20 Sep Opuntia, a Fall Fruit
A sure sign of the approaching autumn is the annual harvest of fall fruit crops. Downtown Swarthmore eagerly displays a banner announcing their upcoming apple festival. My time at the Scott Arboretum has opened my eyes to nontraditional fruit. One such example is Opuntia. Known as the prickly pear or cactus pear, Opuntia is a member of the Cactaceae family and is found throughout the Americas. Nearly 300 species have been identified with some 104 recorded in Mexico.
Opuntia is one of several New World crops that have been cultivated since the time of the Aztec empire. The fruit, known as tuna, are still extensively grown and consumed today. One source estimates that worldwide commercial production is more than twice that of strawberries, avocados, or apricots! The vegetative pads, called nopales, are common vegetables in Central America and Mexico. Cooked or eaten raw, the taste is likened to that of green beans.

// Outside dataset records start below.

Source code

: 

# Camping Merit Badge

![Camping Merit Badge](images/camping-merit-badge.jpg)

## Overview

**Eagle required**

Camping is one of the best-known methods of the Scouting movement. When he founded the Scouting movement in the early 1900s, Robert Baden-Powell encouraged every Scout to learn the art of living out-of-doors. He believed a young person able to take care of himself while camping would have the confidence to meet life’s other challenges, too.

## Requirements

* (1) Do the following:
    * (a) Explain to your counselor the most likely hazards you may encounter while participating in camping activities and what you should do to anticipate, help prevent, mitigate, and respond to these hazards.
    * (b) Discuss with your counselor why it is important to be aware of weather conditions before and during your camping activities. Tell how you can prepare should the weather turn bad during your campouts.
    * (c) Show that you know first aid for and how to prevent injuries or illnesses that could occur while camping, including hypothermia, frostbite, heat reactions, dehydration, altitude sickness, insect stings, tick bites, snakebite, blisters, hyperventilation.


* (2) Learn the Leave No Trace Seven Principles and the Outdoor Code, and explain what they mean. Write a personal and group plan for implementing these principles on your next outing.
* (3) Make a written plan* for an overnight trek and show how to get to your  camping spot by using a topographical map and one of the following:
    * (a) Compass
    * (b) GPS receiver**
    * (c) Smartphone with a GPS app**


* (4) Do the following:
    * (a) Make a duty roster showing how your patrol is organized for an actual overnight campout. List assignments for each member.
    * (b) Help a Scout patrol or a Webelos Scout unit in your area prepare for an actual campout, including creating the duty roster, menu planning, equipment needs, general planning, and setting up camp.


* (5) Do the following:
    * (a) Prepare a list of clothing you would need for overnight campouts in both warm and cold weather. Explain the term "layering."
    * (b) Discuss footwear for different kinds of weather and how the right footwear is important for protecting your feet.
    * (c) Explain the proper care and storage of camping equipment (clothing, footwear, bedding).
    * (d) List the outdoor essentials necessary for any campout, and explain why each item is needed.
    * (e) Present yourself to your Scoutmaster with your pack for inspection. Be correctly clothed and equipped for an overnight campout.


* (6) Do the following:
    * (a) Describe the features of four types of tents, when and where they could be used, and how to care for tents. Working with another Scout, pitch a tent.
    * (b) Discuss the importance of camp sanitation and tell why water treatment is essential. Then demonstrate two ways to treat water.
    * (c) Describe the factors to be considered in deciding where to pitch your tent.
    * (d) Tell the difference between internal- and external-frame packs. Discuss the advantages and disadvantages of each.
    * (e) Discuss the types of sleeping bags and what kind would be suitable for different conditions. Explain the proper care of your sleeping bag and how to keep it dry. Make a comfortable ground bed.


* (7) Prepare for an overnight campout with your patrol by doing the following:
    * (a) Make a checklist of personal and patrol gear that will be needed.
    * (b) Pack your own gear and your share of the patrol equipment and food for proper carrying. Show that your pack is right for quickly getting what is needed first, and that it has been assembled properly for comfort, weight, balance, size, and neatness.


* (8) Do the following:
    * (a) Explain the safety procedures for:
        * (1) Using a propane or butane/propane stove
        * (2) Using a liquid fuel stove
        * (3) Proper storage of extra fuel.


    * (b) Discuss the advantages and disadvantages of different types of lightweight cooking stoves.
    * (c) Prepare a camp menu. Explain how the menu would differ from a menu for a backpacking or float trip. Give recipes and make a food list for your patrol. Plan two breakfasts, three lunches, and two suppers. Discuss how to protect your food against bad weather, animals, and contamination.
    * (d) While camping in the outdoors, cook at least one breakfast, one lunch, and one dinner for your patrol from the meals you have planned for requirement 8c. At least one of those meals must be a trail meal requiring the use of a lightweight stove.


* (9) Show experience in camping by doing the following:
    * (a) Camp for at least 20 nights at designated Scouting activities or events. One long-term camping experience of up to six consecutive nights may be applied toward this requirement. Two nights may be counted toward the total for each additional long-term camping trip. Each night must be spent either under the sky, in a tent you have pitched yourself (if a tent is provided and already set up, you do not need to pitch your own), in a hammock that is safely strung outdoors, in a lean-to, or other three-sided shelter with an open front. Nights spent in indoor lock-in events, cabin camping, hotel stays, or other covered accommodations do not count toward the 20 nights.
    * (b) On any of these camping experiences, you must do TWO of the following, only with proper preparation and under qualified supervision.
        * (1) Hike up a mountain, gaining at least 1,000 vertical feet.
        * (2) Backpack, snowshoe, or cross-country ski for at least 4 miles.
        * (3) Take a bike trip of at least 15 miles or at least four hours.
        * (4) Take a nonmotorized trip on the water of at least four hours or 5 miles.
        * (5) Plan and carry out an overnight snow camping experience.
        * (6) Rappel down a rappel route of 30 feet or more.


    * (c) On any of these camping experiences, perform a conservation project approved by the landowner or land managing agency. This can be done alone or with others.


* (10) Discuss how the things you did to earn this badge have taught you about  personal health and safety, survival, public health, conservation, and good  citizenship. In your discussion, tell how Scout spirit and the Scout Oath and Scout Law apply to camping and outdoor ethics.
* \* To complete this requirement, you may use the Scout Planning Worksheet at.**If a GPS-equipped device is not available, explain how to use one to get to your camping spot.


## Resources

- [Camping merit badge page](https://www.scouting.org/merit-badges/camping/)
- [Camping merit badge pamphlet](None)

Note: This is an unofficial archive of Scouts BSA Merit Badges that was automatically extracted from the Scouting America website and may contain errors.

Opuntia humifusa is the hardy eastern prickly pear thriving east of the Rockies on dry, sandy soils in open pine woods, prairies and scrub. Hardy prickly pear is a spreading cactus forming 2-6 inch long oval pads. Most varieties are covered in two types of spines; large spines easily recognized from a distance, and smaller needle-like spines called glochids that grow in tufts. Bright yellow flowers occur in late spring or early summer. The pollen is highly desirable to bee populations. If fertilized, green fruits begin to form, ultimately maturing in late summer, turning reddish green. The pulp is ruby red and tastes similar to watermelon.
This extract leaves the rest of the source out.